2009-02-12
PRESS RELEASE
The pension companies' capital buffer continues to decline but is still satisfactory, according to the traffic-light reporting for Q4 2008. The pension companies' margins have been sufficient during the autumn's drastic drop on the stock market and the largest decline in long-term interest rates in a hundred years. Since the turn of the year, however, the long-term interest rates have risen which is favourable for the companies.
Three occupational pension funds are reporting a red light in the traffic-light model. These pension companies account for approximately two per cent of the total pension market. The companies, however, do have the capital required by law and the guaranteed pension payments are not threatened. FI is in contact with these companies in order to ensure that they can manage their risks.
Background
The traffic light is a supervisory tool and not a formal regulatory regime. It aims to identify companies that have large exposures against financial risks and insurance risks in relation to their capital. The objective is for FI to identify at an early stage companies that have such high levels of risk exposure that they cannot with sufficient security fulfil their commitments to customers.
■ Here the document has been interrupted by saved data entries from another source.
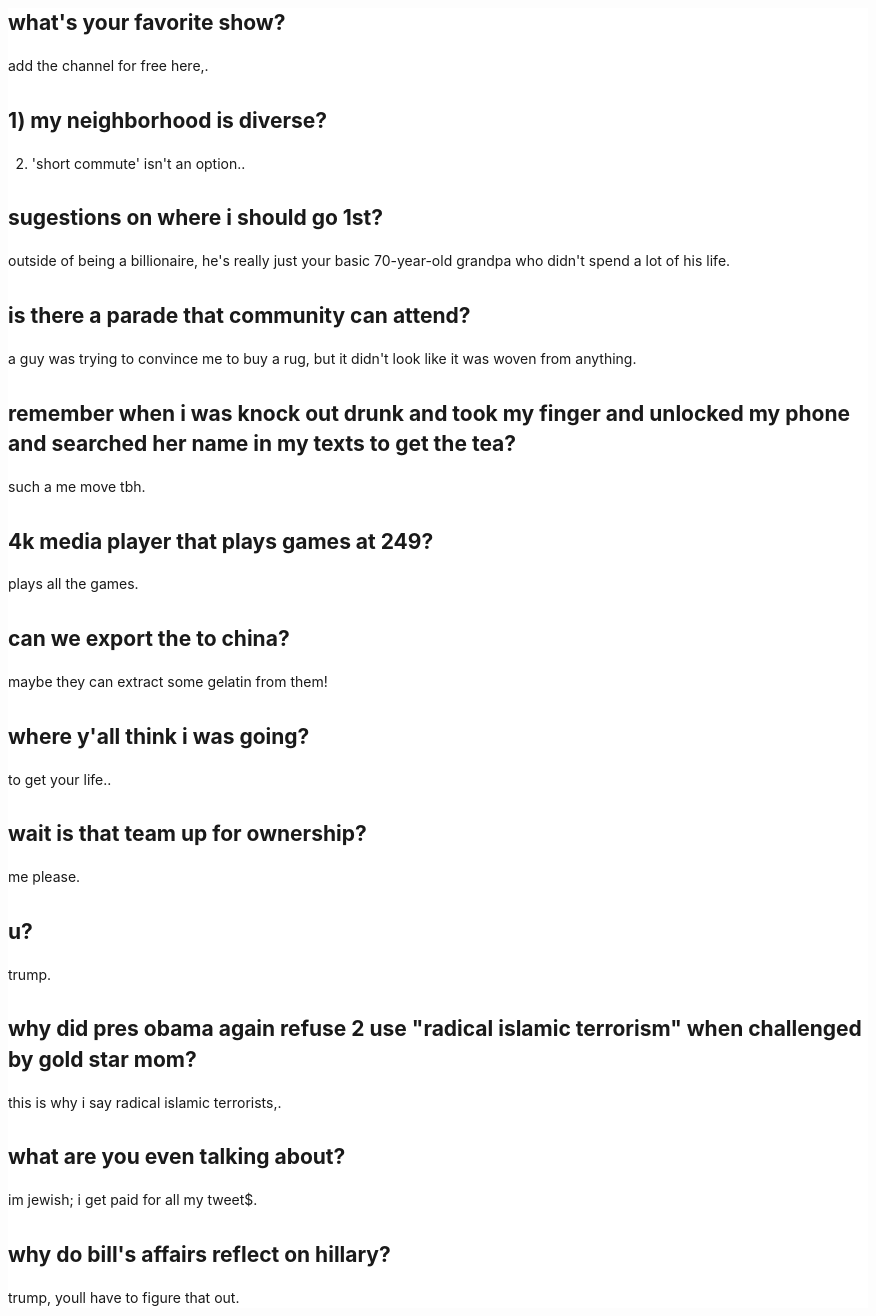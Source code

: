 ## what's your favorite show?
add the channel for free here,.

## 1) my neighborhood is diverse?
2) 'short commute' isn't an option..

## sugestions on where i should go 1st?
outside of being a billionaire, he's really just your basic 70-year-old grandpa who didn't spend a lot of his life.

## is there a parade that community can attend?
a guy was trying to convince me to buy a rug, but it didn't look like it was woven from anything.

## remember when i was knock out drunk and took my finger and unlocked my phone and searched her name in my texts to get the tea?
such a me move tbh.

## 4k media player that plays games at 249?
plays all the games.

## can we export  the to china?
maybe they can extract some gelatin from them!

## where y'all think i was going?
to get your life..

## wait is that team up for ownership?
me please.

## u?
trump.

## why did pres obama again refuse 2 use "radical islamic terrorism" when challenged by gold star mom?
this is why i say radical islamic terrorists,.

## what are you even talking about?
im jewish; i get paid for all my tweet$.

## why do bill's affairs reflect on hillary?
trump, youll have to figure that out.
Examples of fluctuations that the companies should be able to withstand include:
- Swedish shares: -40 per cent
- Real estate prices: -35 per cent
- Long-term interest rates: +/-30 per cent
- Credit risk: A doubling of the spread, although at least an increase of 25 basic points
- Longevity risk: The one-year mortality probability is reduced by 20 per cent for all ages
An occupational pension fund is a special type of mutual benefits society which administers occupational pensions.